Here, $ \mathcal{N}(0, 1) $ indicates that the weights are drawn from a normal distribution with mean 0 and standard deviation 1. The dimensions of the weight matrices are determined by the size of the input layer, the size of the hidden layer, and the size of the output layer for each model.


In [7]:
# Initialize weights
def initialize_weights():
    """
    Initialize weights randomly for both generator and discriminator.
    
    :return: A tuple of dictionaries containing weights for both models.
    """
    generator_weights = {
        'g1': np.random.randn(g_input_size, g_hidden_size),
        'g2': np.random.randn(g_hidden_size, g_output_size)
    }
    discriminator_weights = {
        'd1': np.random.randn(d_input_size, d_hidden_size),
        'd2': np.random.randn(d_hidden_size, d_output_size)
    }
    return generator_weights, discriminator_weights

In a training step of a Generative Adversarial Network (GAN), the following processes occur:

1. **Generation of Fake Data**: 
   The generator creates fake data $\mathbf{x}_{\text{fake}}$ by transforming a random noise vector $\mathbf{z}$ using its current weights $\mathbf{W}_g$:
   $$ \mathbf{x}_{\text{fake}} = \text{generate fake data}(\mathbf{z}, \mathbf{W}_g) $$



2. **Discrimination of Real and Fake Data**: 
   The discriminator evaluates both real data $\mathbf{x}_{\text{real}}$ and fake data $\mathbf{x}_{\text{fake}}$, producing outputs $D(\mathbf{x}_{\text{real}})$ and $D(\mathbf{x}_{\text{fake}})$ respectively, using its current weights $\mathbf{W}_d$:
   $$ D(\mathbf{x}_{\text{real}}) = \text{discriminate data}(\mathbf{x}_{\text{real}}, \mathbf{W}_d) $$
   $$ D(\mathbf{x}_{\text{fake}}) = \text{discriminate data}(\mathbf{x}_{\text{fake}}, \mathbf{W}_d) $$

3. **Computation of the Discriminator's Loss**: 
   The loss for the discriminator $\mathcal{L}_d$ is computed based on its ability to correctly classify real and fake data:
   $$ \mathcal{L}_d = \text{loss function}(D(\mathbf{x}_{\text{real}}), D(\mathbf{x}_{\text{fake}})) $$

In a full training cycle, the weights of both the generator and the discriminator ($\mathbf{W}_g$ and $\mathbf{W}_d$) would typically be updated based on this loss, usually employing a gradient descent algorithm.
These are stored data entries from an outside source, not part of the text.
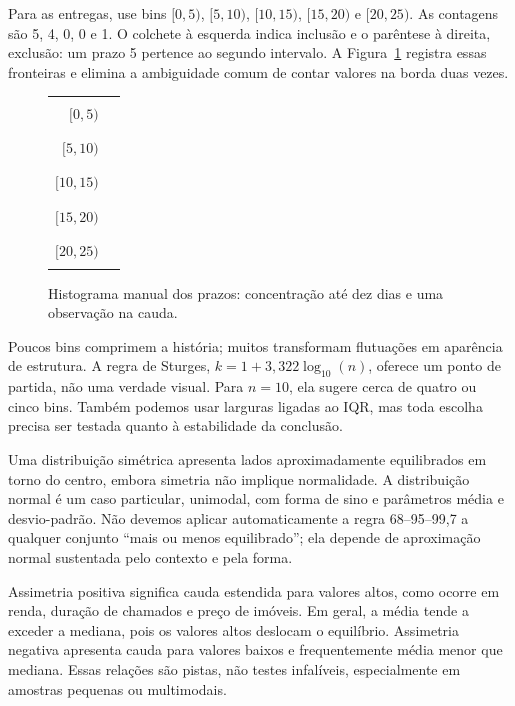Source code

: Para as entregas, use bins $[0,5)$, $[5,10)$, $[10,15)$, $[15,20)$ e $[20,25)$. As contagens são 5, 4, 0, 0 e 1. O colchete à esquerda indica inclusão e o parêntese à direita, exclusão: um prazo 5 pertence ao segundo intervalo. A Figura~\ref{fig:histograma-manual} registra essas fronteiras e elimina a ambiguidade comum de contar valores na borda duas vezes.

\begin{figure}[htbp]
\centering
\small
\begin{tabular}{@{}rc@{}}
$[0,5)$   & \textcolor{guidedblueframe}{\rule{5.0cm}{0.34cm}}\quad 5 \\
$[5,10)$  & \textcolor{guidedblueframe}{\rule{4.0cm}{0.34cm}}\quad 4 \\
$[10,15)$ & \rule{0.08cm}{0.34cm}\quad 0 \\
$[15,20)$ & \rule{0.08cm}{0.34cm}\quad 0 \\
$[20,25)$ & \textcolor{guidedblueframe}{\rule{1.0cm}{0.34cm}}\quad 1 \\
\end{tabular}
\caption{Histograma manual dos prazos: concentração até dez dias e uma observação na cauda.}
\label{fig:histograma-manual}
\end{figure}

Poucos bins comprimem a história; muitos transformam flutuações em aparência de estrutura. A regra de Sturges, $k=1+3{,}322\log_{10}(n)$, oferece um ponto de partida, não uma verdade visual. Para $n=10$, ela sugere cerca de quatro ou cinco bins. Também podemos usar larguras ligadas ao IQR, mas toda escolha precisa ser testada quanto à estabilidade da conclusão.

Uma distribuição simétrica apresenta lados aproximadamente equilibrados em torno do centro, embora simetria não implique normalidade. A distribuição normal é um caso particular, unimodal, com forma de sino e parâmetros média e desvio-padrão. Não devemos aplicar automaticamente a regra 68--95--99,7 a qualquer conjunto ``mais ou menos equilibrado''; ela depende de aproximação normal sustentada pelo contexto e pela forma.

Assimetria positiva significa cauda estendida para valores altos, como ocorre em renda, duração de chamados e preço de imóveis. Em geral, a média tende a exceder a mediana, pois os valores altos deslocam o equilíbrio. Assimetria negativa apresenta cauda para valores baixos e frequentemente média menor que mediana. Essas relações são pistas, não testes infalíveis, especialmente em amostras pequenas ou multimodais.

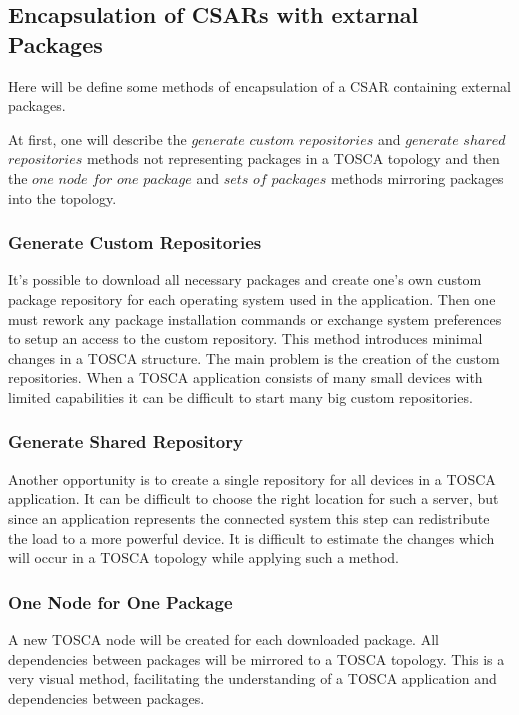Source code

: \subsection*{Encapsulation of CSARs with extarnal Packages}\label{subs:encaps}
Here will be define some methods of encapsulation of a CSAR containing external packages.

At first, one will describe the $generate$ $custom$ $repositories$ and $generate$ $shared$ $repositories$ methods not representing packages in a TOSCA topology and then the $one$ $node$ $for$ $one$ $package$ and $sets$ $of$ $packages$ methods mirroring packages into the topology.
\subsubsection*{Generate Custom Repositories}
It's possible to download all necessary packages and create one's own custom package repository for each operating system used in the application. 
Then one must rework any package installation commands or exchange system preferences to setup an access to the custom repository.
This method introduces minimal changes in a TOSCA structure.
The main problem is the creation of the custom repositories. 
When a TOSCA application consists of many small devices with limited capabilities it can be difficult to start many big custom repositories.
\subsubsection*{Generate Shared Repository}
Another opportunity is to create a single repository for all devices in a TOSCA application.
It can be difficult to choose the right location for such a server, but since an application represents the connected system this step can redistribute the load to a more powerful device.
It is difficult to estimate the changes which will occur in a TOSCA topology while applying such a method.
\subsubsection*{One Node for One Package}
A new TOSCA node will be created for each downloaded package. 
All dependencies between packages will be mirrored to a TOSCA topology.
This is a very visual method, facilitating the understanding of a TOSCA application and dependencies between packages.
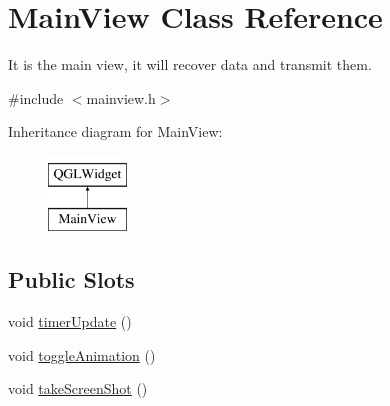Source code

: \hypertarget{class_main_view}{}\section{Main\+View Class Reference}
\label{class_main_view}


It is the main view, it will recover data and transmit them.  




{\ttfamily \#include $<$mainview.\+h$>$}

Inheritance diagram for Main\+View\+:\begin{figure}[H]
\begin{center}
\leavevmode
\includegraphics[height=2.000000cm]{class_main_view}
\end{center}
\end{figure}
\subsection*{Public Slots}
\begin{DoxyCompactItemize}
\item 
void \hyperlink{class_main_view_a456d4761f9c8dcf828ea4fcfac37c21a}{timer\+Update} ()
\item 
void \hyperlink{class_main_view_afbc772adcee43265ce364ff656c19500}{toggle\+Animation} ()
\item 
void \hyperlink{class_main_view_a8e1549cbc6edb92d9eedfeae3976f161}{take\+Screen\+Shot} ()
\end{DoxyCompactItemize}
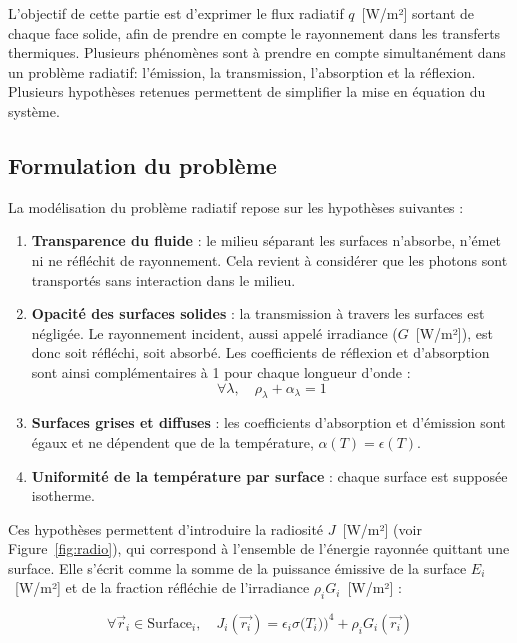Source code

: 
L'objectif de cette partie est d'exprimer le flux radiatif $q$~[W/m²] sortant de chaque face solide, afin de prendre en compte le rayonnement dans les transferts thermiques. Plusieurs phénomènes sont à prendre en compte simultanément dans un problème radiatif: l'émission, la transmission, l'absorption et la réflexion. Plusieurs hypothèses retenues permettent de simplifier la mise en équation du système.

\subsection{Formulation du problème}
La modélisation du problème radiatif repose sur les hypothèses suivantes :

\begin{enumerate}
    \item \textbf{Transparence du fluide} : le milieu séparant les surfaces n'absorbe, n'émet ni ne réfléchit de rayonnement. Cela revient à considérer que les photons sont transportés sans interaction dans le milieu.
    
    \item \textbf{Opacité des surfaces solides} : la transmission à travers les surfaces est négligée. Le rayonnement incident, aussi appelé irradiance ($G$~[W/m²]), est donc soit réfléchi, soit absorbé. Les coefficients de réflexion et d'absorption sont ainsi complémentaires à 1 pour chaque longueur d'onde :
    \begin{equation}
        \forall \lambda, \quad \rho_{\lambda} + \alpha_{\lambda} = 1
    \end{equation}
    
    \item \textbf{Surfaces grises et diffuses} : les coefficients d'absorption et d'émission sont égaux et ne dépendent que de la température, $\alpha(T) = \epsilon(T)$.
    
    \item \textbf{Uniformité de la température par surface} : chaque surface est supposée isotherme.
\end{enumerate}

Ces hypothèses permettent d'introduire la radiosité $J$~[W/m²] (voir Figure~\ref{fig:radio}), qui correspond à l'ensemble de l'énergie rayonnée quittant une surface. Elle s'écrit comme la somme de la puissance émissive de la surface $E_i$~[W/m²] et de la fraction réfléchie de l'irradiance $\rho_i G_i$~[W/m²] :

\begin{equation}
    \forall \vec{r}_i \in \text{Surface}_i, \quad J_i(\vec{r_i}) = \epsilon_i \sigma \big(T_i)\big)^4 + \rho_i G_i(\vec{r_i})
    \label{def:radiosite}
\end{equation} 

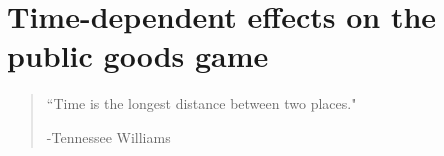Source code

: \chapter{Time-dependent effects on the public goods game} %
\label{chap:TimeEffects}



\begin{quotation}

    \begin{flushright}
    \begin{minipage}[t][5cm][b]{0.5\textwidth}
    { ``Time is the longest distance between two places."}
    
    \bigskip
    
    -{\small  Tennessee Williams}
    \end{minipage}
    \end{flushright}
    
    \vspace{0.5cm}
\end{quotation}






\begin{thebibliography}{04}


\end{thebibliography}






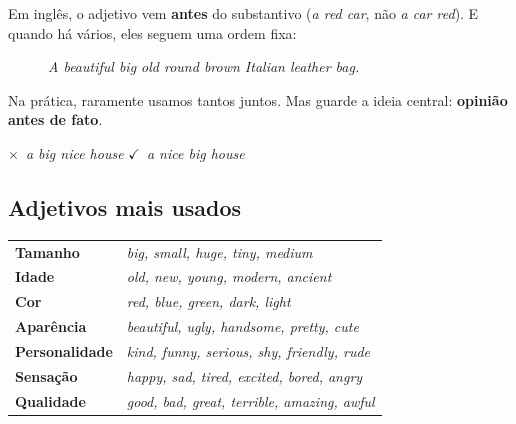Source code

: \documentclass[12pt,a4paper,oneside]{book}
\newcommand{\en}[1]{\textit{#1}}                 %
\newcommand{\ok}{\textcolor{green!45!black}{$\checkmark$}}
\newcommand{\no}{\textcolor{red!70!black}{$\times$}}
\begin{document}
Em inglês, o adjetivo vem \textbf{antes} do substantivo (\en{a red car}, não \en{a car red}). E quando há vários, eles seguem uma ordem fixa:

\begin{figure}[H]
\centering
{}
\caption{\en{A beautiful big old round brown Italian leather bag.}}
\end{figure}

Na prática, raramente usamos tantos juntos. Mas guarde a ideia central: \textbf{opinião antes de fato}.

\no\ \en{a big nice house} \qquad \ok\ \en{a nice big house}

\subsection{Adjetivos mais usados}

\begin{center}
\begin{tabularx}{\textwidth}{@{}lX@{}}
\toprule
\textbf{Tamanho} & \en{big, small, huge, tiny, medium} \\
\textbf{Idade} & \en{old, new, young, modern, ancient} \\
\textbf{Cor} & \en{red, blue, green, dark, light} \\
\textbf{Aparência} & \en{beautiful, ugly, handsome, pretty, cute} \\
\textbf{Personalidade} & \en{kind, funny, serious, shy, friendly, rude} \\
\textbf{Sensação} & \en{happy, sad, tired, excited, bored, angry} \\
\textbf{Qualidade} & \en{good, bad, great, terrible, amazing, awful} \\
\bottomrule
\end{tabularx}
\end{center}
\end{document}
However, the weight update mechanism is not included in this simplified example.


In [8]:
# Example training step
def train_step(real_data, generator_weights, discriminator_weights):
    """
    A single training step for the GAN, consisting of:
    
    - Generating fake data.
    - Training the discriminator to distinguish real from fake data.
    - Updating the generator to produce better fake data.
    
    :param real_data: Real data to train the discriminator.
    :param generator_weights: Current weights of the generator.
    :param discriminator_weights: Current weights of the discriminator.
    """
    # Generate fake data
    random_noise = np.random.randn(g_input_size)
    fake_data = generate_fake_data(random_noise, generator_weights)
    
    # Discriminate real and fake data
    real_output = discriminate_data(real_data, discriminator_weights)
    fake_output = discriminate_data(fake_data, discriminator_weights)
    
    # Compute loss for discriminator
    d_loss = loss_function(real_output, fake_output)
    
    # Normally we would update the weights here using the loss.
    # This would require implementing backpropagation and an optimization algorithm,
    # which is beyond the scope of this simplified example.
    
    return d_loss

In [9]:
# Initialize weights
gen_weights, disc_weights = initialize_weights()

# Generate some 'real' data (for demonstration purposes)
real_data = np.random.randn(d_input_size)

# Perform a training step
loss = train_step(real_data, gen_weights, disc_weights)
print(f"Discriminator loss: {loss}")

Discriminator loss: 2.165026057870444